[PROBLEM DETAILS]
Below are several records. Retype exactly those lines running from the one with "Novamente tô levantando" through the one with "para de me rejeitar", end lines included, and no others.

···

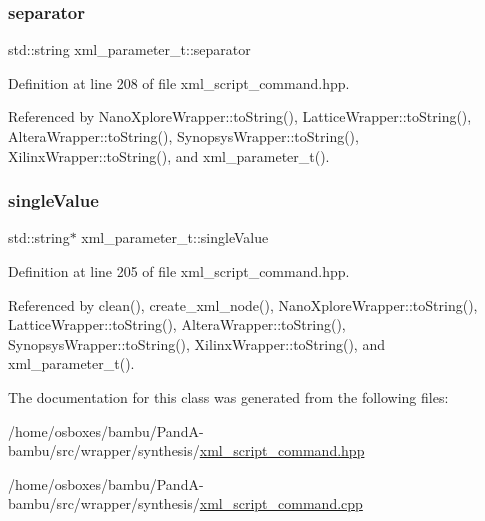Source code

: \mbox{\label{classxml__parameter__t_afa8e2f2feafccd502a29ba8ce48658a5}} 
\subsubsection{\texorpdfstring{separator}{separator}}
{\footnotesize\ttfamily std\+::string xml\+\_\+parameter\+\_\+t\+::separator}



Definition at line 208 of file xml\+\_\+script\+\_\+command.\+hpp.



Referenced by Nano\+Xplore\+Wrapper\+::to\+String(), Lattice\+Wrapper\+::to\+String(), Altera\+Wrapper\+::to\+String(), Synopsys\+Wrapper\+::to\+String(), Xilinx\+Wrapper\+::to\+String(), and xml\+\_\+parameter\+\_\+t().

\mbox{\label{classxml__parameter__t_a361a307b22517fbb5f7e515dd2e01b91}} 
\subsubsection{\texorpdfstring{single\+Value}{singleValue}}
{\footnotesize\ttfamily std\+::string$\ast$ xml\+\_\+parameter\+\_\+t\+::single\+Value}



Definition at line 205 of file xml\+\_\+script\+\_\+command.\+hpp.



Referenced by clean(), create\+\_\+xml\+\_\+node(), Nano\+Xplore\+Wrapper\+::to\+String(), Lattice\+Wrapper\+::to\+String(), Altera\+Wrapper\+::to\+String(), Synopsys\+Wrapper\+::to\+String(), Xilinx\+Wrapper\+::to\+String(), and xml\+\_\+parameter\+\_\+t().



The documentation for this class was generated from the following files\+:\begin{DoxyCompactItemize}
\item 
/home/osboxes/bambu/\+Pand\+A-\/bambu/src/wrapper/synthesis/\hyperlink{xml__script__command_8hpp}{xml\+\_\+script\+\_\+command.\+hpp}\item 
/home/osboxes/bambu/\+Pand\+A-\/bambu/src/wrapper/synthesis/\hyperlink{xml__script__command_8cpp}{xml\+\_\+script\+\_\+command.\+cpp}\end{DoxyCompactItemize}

···

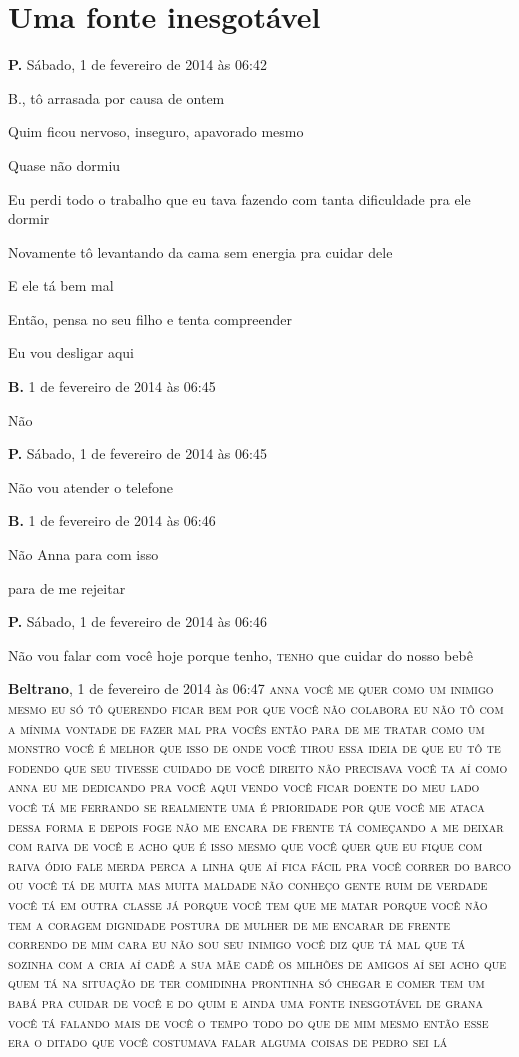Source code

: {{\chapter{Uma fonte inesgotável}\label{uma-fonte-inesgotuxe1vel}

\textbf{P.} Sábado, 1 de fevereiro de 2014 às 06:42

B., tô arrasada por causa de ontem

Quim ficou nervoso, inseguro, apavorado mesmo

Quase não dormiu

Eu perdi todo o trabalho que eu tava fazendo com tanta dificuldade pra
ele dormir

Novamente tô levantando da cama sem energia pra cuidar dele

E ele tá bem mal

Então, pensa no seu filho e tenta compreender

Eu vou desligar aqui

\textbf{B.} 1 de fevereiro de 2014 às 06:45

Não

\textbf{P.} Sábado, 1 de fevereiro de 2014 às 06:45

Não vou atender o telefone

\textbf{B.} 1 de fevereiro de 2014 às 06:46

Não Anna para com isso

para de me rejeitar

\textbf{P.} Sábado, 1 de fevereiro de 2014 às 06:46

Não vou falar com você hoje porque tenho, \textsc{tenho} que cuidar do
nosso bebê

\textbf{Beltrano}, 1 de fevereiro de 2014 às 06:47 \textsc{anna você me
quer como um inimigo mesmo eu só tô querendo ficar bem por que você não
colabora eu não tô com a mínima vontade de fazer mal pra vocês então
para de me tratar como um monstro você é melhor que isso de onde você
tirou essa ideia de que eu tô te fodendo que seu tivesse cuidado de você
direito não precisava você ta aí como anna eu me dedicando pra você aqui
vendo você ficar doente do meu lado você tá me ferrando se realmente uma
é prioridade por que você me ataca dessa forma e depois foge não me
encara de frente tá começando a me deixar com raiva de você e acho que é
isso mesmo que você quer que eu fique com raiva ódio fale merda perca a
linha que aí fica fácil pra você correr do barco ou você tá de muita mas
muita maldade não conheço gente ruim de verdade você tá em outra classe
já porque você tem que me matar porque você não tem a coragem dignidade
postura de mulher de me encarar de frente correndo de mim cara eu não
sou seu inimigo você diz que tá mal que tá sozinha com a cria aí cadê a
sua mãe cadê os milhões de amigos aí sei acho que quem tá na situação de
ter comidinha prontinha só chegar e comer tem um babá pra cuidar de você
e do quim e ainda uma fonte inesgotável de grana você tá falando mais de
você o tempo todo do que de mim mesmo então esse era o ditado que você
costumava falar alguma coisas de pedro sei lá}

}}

···

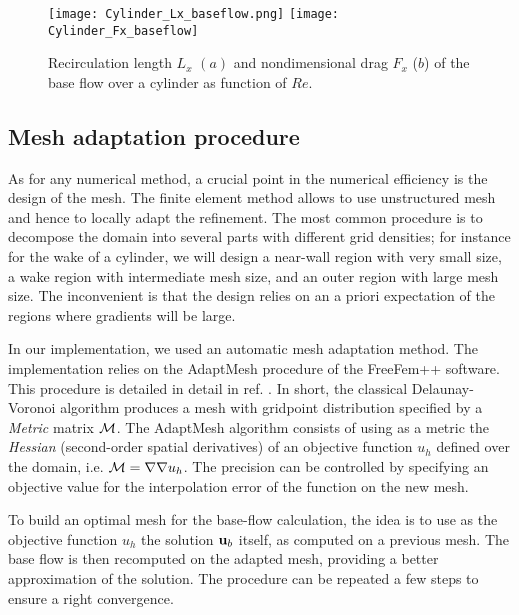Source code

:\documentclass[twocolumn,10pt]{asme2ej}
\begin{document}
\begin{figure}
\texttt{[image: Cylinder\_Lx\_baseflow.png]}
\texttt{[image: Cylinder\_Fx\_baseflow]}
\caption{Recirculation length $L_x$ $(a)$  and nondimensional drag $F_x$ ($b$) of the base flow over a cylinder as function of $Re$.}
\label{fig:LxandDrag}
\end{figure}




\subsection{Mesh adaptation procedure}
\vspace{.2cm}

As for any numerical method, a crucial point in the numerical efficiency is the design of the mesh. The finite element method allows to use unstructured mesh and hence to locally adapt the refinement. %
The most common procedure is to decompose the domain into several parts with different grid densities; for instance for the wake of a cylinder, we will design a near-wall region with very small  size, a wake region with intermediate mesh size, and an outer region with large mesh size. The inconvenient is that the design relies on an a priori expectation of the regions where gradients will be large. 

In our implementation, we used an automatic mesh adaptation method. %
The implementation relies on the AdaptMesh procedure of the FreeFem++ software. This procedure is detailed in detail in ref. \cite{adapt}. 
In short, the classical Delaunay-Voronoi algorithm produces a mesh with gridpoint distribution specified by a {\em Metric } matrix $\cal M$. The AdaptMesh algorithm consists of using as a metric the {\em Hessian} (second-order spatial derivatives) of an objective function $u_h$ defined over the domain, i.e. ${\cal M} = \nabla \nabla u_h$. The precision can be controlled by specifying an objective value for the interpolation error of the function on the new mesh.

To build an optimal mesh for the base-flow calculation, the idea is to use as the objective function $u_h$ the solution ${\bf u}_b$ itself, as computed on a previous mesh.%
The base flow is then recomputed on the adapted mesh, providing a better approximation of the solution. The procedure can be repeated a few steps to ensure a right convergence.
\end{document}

···

[RESPONSE]
Novamente tô levantando da cama sem energia pra cuidar dele

E ele tá bem mal

Então, pensa no seu filho e tenta compreender

Eu vou desligar aqui

\textbf{B.} 1 de fevereiro de 2014 às 06:45

Não

\textbf{P.} Sábado, 1 de fevereiro de 2014 às 06:45

Não vou atender o telefone

\textbf{B.} 1 de fevereiro de 2014 às 06:46

Não Anna para com isso

para de me rejeitar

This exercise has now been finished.